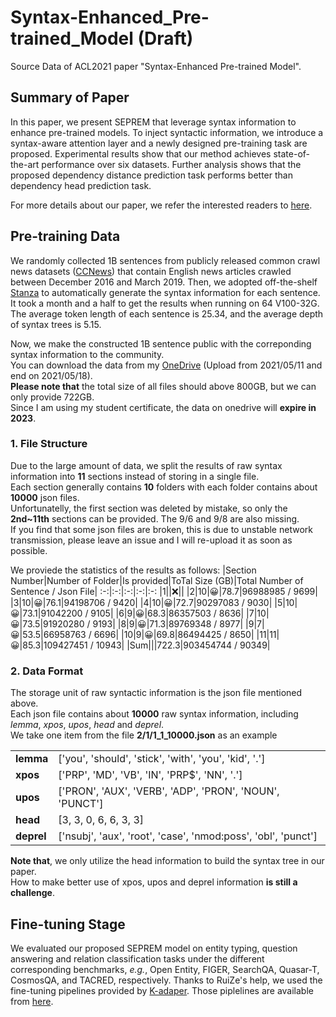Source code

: # Syntax-Enhanced_Pre-trained_Model (Draft)
Source Data of ACL2021 paper "Syntax-Enhanced Pre-trained Model". 


## Summary of  Paper
In this paper, we present SEPREM that leverage syntax information to enhance pre-trained models. To inject syntactic information, we introduce a syntax-aware attention layer and a newly designed pre-training task are proposed. Experimental results show that our method achieves state-of-the-art performance over six datasets. Further analysis shows that the proposed dependency distance prediction task performs better than dependency head prediction task.

For more details about our paper, we refer the interested readers to [here](https://arxiv.org/pdf/2012.14116.pdf).

## Pre-training Data
We randomly collected 1B sentences from publicly released common crawl news datasets ([CCNews](https://commoncrawl.org/)) that contain English news articles crawled between December 2016 and March 2019.  Then, we adopted off-the-shelf [Stanza](https://github.com/stanfordnlp/stanza) to automatically generate the syntax information for each sentence. 
It took a month and a half to get the results when running on 64 V100-32G. The average token length of each sentence is 25.34, and the average depth of syntax trees is 5.15.</br>

Now, we make the constructed 1B sentence public with the correponding syntax information to the community.</br>
You can download the data from my [OneDrive](https://mail2sysueducn-my.sharepoint.com/:f:/g/personal/xuzn_mail2_sysu_edu_cn/ElrJsiEbzK9KlRInoBbmr1oBuCmUdRPVTdDvyk05GLPtcw) (Upload from 2021/05/11 and end on 2021/05/18).</br>
<b>Please note that</b> the total size of all files should above 800GB, but we can only provide 722GB.</br>
Since I am using my student certificate, the data on onedrive will <b>expire in 2023</b>.

### 1. File Structure
Due to the large amount of data,  we split the results of raw syntax information into **11** sections instead of storing in a single file. </br>
Each section generally contains **10** folders with each folder contains about **10000** json files.</br>
Unfortunatelly, the first section was deleted by mistake, so only the  **2nd~11th** sections can be provided. The 9/6 and 9/8 are also missing.</br>
If you find that some json files are broken, this is due to unstable network transmission, please leave an issue and I will re-upload it as soon as possible.

We proviede the statistics of the results as follows:
|Section Number|Number of Folder|Is provided|ToTal Size (GB)|Total Number of Sentence / Json File|
:-:|:-:|:-:|:-:|:-:
|1||:x:||
|2|10|:grinning:|78.7|96988985 / 9699|
|3|10|:grinning:|76.1|94198706 / 9420|
|4|10|:grinning:|72.7|90297083 / 9030|
|5|10|:grinning:|73.1|91042200 / 9105|
|6|9|:grinning:|68.3|86357503 / 8636|
|7|10|:grinning:|73.5|91920280 / 9193|
|8|9|:grinning:|71.3|89769348 / 8977|
|9|7|:grinning:|53.5|66958763 / 6696|
|10|9|:grinning:|69.8|86494425 / 8650|
|11|11|:grinning:|85.3|109427451 / 10943|
|Sum|||722.3|903454744 / 90349|

### 2. Data Format
The storage unit of raw syntactic information is the json file mentioned above. </br>
Each json file contains about **10000** raw syntax information, including *lemma*, *xpos*, *upos*, *head* and *deprel*.</br>
We take one  item from the file **2/1/1_1_10000.json** as an example

<table>
  <tr>
    <td><b>lemma</b></td> 
    <td>['you', 'should', 'stick', 'with', 'you', 'kid', '.']</td> 
    </tr>
  <tr>
    <td><b>xpos</b></td> 
    <td>['PRP', 'MD', 'VB', 'IN', 'PRP$', 'NN', '.']</td> 
  </tr>
  <tr>
    <td><b>upos</b></td> 
    <td>['PRON', 'AUX', 'VERB', 'ADP', 'PRON', 'NOUN', 'PUNCT']</td> 
  </tr>
  <tr>
    <td><b>head</b></td> 
    <td>[3, 3, 0, 6, 6, 3, 3]</td> 
  </tr>
  <tr>
    <td><b>deprel</b></td> 
    <td>['nsubj', 'aux', 'root', 'case', 'nmod:poss', 'obl', 'punct']</td> 
  </tr>
</table>
<b>Note that</b>, we only utilize the head information to build the syntax tree in our paper.</br>
How to make better use of xpos, upos and deprel information <b>is still a challenge</b>.

<!--
<table>
  <tr>
    <td><b>lemma</b></td> 
    <td>['if', 'you', 'head', 'to', 'a', 'restaurant', 'this', 'weekend', ',', 'you', 'will', 'not', 'get', 'a', 'glass', 'of', 'water', 'without', 'ask', '.']</td> 
    </tr>
  <tr>
    <td><b>xpos</b></td> 
    <td>['IN', 'PRP', 'VBP', 'IN', 'DT', 'NN', 'DT', 'NN', ',', 'PRP', 'MD', 'RB', 'VB', 'DT', 'NN', 'IN', 'NN', 'IN', 'VBG', '.']</td> 
  </tr>
  <tr>
    <td><b>upos</b></td> 
    <td>['SCONJ', 'PRON', 'VERB', 'ADP', 'DET', 'NOUN', 'DET', 'NOUN', 'PUNCT', 'PRON', 'AUX', 'PART', 'VERB', 'DET', 'NOUN', 'ADP', 'NOUN', 'SCONJ', 'VERB', 'PUNCT']</td> 
  </tr>
  <tr>
    <td><b>head</b></td> 
    <td>[3, 3, 13, 6, 6, 3, 8, 3, 13, 13, 13, 13, 0, 15, 13, 17, 15, 19, 13, 13]</td> 
  </tr>
  <tr>
    <td><b>deprel</b></td> 
    <td>['mark', 'nsubj', 'advcl', 'case', 'det', 'obl', 'det', 'obl:tmod', 'punct', 'nsubj', 'aux', 'advmod', 'root', 'det', 'obj', 'case', 'nmod', 'mark', 'advcl', 'punct']</td> 
  </tr>
</table>
-->


## Fine-tuning Stage
We evaluated our proposed SEPREM model on entity typing, question answering and relation classification tasks under the different corresponding benchmarks, *e.g.*,  Open Entity, FIGER, SearchQA, Quasar-T, CosmosQA, and TACRED, respectively. Thanks to RuiZe's help, we used the fine-tuning pipelines provided by [K-adaper](https://arxiv.org/abs/2002.01808). Those piplelines are available from [here](https://github.com/microsoft/K-Adapter).
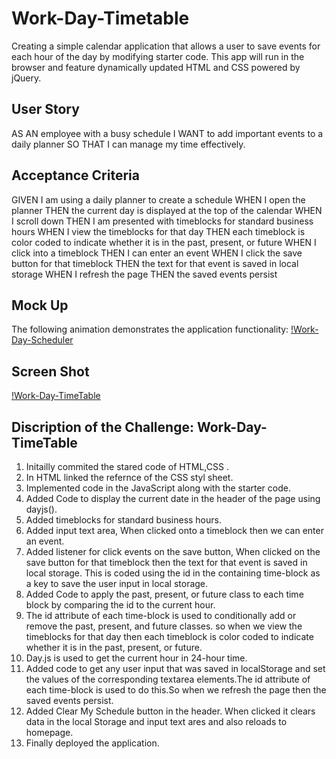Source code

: # Work-Day-Timetable
Creating a simple calendar application that allows a user to save events for each hour of the day by modifying starter code. This app will run in the browser and feature dynamically updated HTML and CSS powered by jQuery.

## User Story
AS AN employee with a busy schedule
I WANT to add important events to a daily planner
SO THAT I can manage my time effectively.

## Acceptance Criteria
GIVEN I am using a daily planner to create a schedule
WHEN I open the planner
THEN the current day is displayed at the top of the calendar
WHEN I scroll down
THEN I am presented with timeblocks for standard business hours
WHEN I view the timeblocks for that day
THEN each timeblock is color coded to indicate whether it is in the past, present, or future
WHEN I click into a timeblock
THEN I can enter an event
WHEN I click the save button for that timeblock
THEN the text for that event is saved in local storage
WHEN I refresh the page
THEN the saved events persist

## Mock Up
The following animation demonstrates the application functionality:
[!Work-Day-Scheduler](./assets/images/05-third-party-apis-homework-demo.gif)

## Screen Shot
[!Work-Day-TimeTable](./assets/images/Screen-Shot-Work-Day-Scheduler.png)

##  Discription of the Challenge: Work-Day-TimeTable

1. Initailly commited the stared code of HTML,CSS .
2. In HTML linked the refernce of the CSS styl sheet.
3. Implemented code in the JavaScript along with the starter code.
4. Added Code to display the current date in the header of the page using dayjs().
5. Added timeblocks for standard business hours.
6. Added input text area, When clicked onto a timeblock then we can enter an event.
7. Added  listener for click events on the save button, When clicked on the save button for that  timeblock then the text for that event is saved in local storage. 
   This is coded using the id in the containing time-block as a key to save the user input in
   local storage.
7. Added Code to apply the past, present, or future class to each time block by comparing the id to the current hour.
8. The id attribute of each time-block is used to conditionally add or remove the past, present, and future classes. so when we view the timeblocks for that day then each timeblock is color coded to indicate whether it is in the past, present, or future.
8. Day.js is used to get the current hour in 24-hour time.
9. Added code to get any user input that was saved in localStorage and set the values of the corresponding textarea elements.The id attribute of each time-block is used to do this.So when we refresh the page then the saved events persist.
10. Added Clear My Schedule button in the header. When clicked it clears data in the local Storage and input text ares and also reloads to homepage.
11. Finally deployed the application.

    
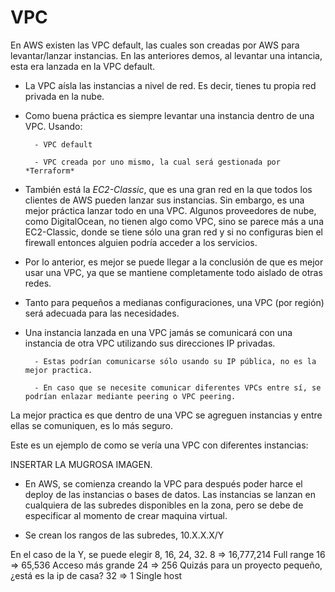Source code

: #                   VPC

En AWS existen las VPC default, las cuales son creadas por AWS para levantar/lanzar instancias. En las anteriores demos, al levantar una intancia, esta era lanzada en la VPC default.

- La VPC aísla las instancias a nivel de red. Es decir, tienes tu propia red privada en la nube.

- Como buena práctica es siempre levantar una instancia dentro de una VPC. Usando:

        - VPC default

        - VPC creada por uno mismo, la cual será gestionada por *Terraform*

- También está la *EC2-Classic*, que es una gran red en la que todos los clientes de AWS pueden lanzar sus instancias. Sin embargo, es una mejor práctica lanzar todo en una VPC.
Algunos proveedores de nube, como DigitalOcean, no tienen algo como VPC, sino se parece más a una EC2-Classic, donde se tiene sólo una gran red y si no configuras bien el firewall entonces alguien podría acceder a los servicios.

- Por lo anterior, es mejor se puede llegar a la conclusión de que es mejor usar una VPC, ya que se mantiene completamente todo aislado de otras redes.

- Tanto para pequeños a medianas configuraciones, una VPC (por región) será adecuada para las necesidades. 

- Una instancia lanzada en una VPC jamás se comunicará con una instancia de otra VPC utilizando sus direcciones IP privadas. 

        - Estas podrían comunicarse sólo usando su IP pública, no es la mejor practica.

        - En caso que se necesite comunicar diferentes VPCs entre sí, se podrían enlazar mediante peering o VPC peering.

La mejor practica es que dentro de una VPC se agreguen instancias y entre ellas se comuniquen, es lo más seguro.

Este es un ejemplo de como se vería una VPC con diferentes instancias:

INSERTAR LA MUGROSA IMAGEN.

- En AWS, se comienza creando la VPC para después poder harce el deploy de las instancias o bases de datos. Las instancias se lanzan en cualquiera de las subredes disponibles en la zona, pero se debe de especificar al momento de crear maquina virtual.

- Se crean los rangos de las subredes, 10.X.X.X/Y

En el caso de la Y, se puede elegir 8, 16, 24, 32.
 8  => 16,777,214   Full range
 16 => 65,536       Acceso más grande 
 24 => 256          Quizás para un proyecto pequeño, ¿está es la ip de casa?
 32 => 1            Single host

# # # #

◆ Problem statement
Copy word for word every line from the start of the material through the line holding "## Summary of". The pictures are not part of the copy.

◆ Your response
Source code

: # Syntax-Enhanced_Pre-trained_Model (Draft)
Source Data of ACL2021 paper "Syntax-Enhanced Pre-trained Model". 


## Summary of  Paper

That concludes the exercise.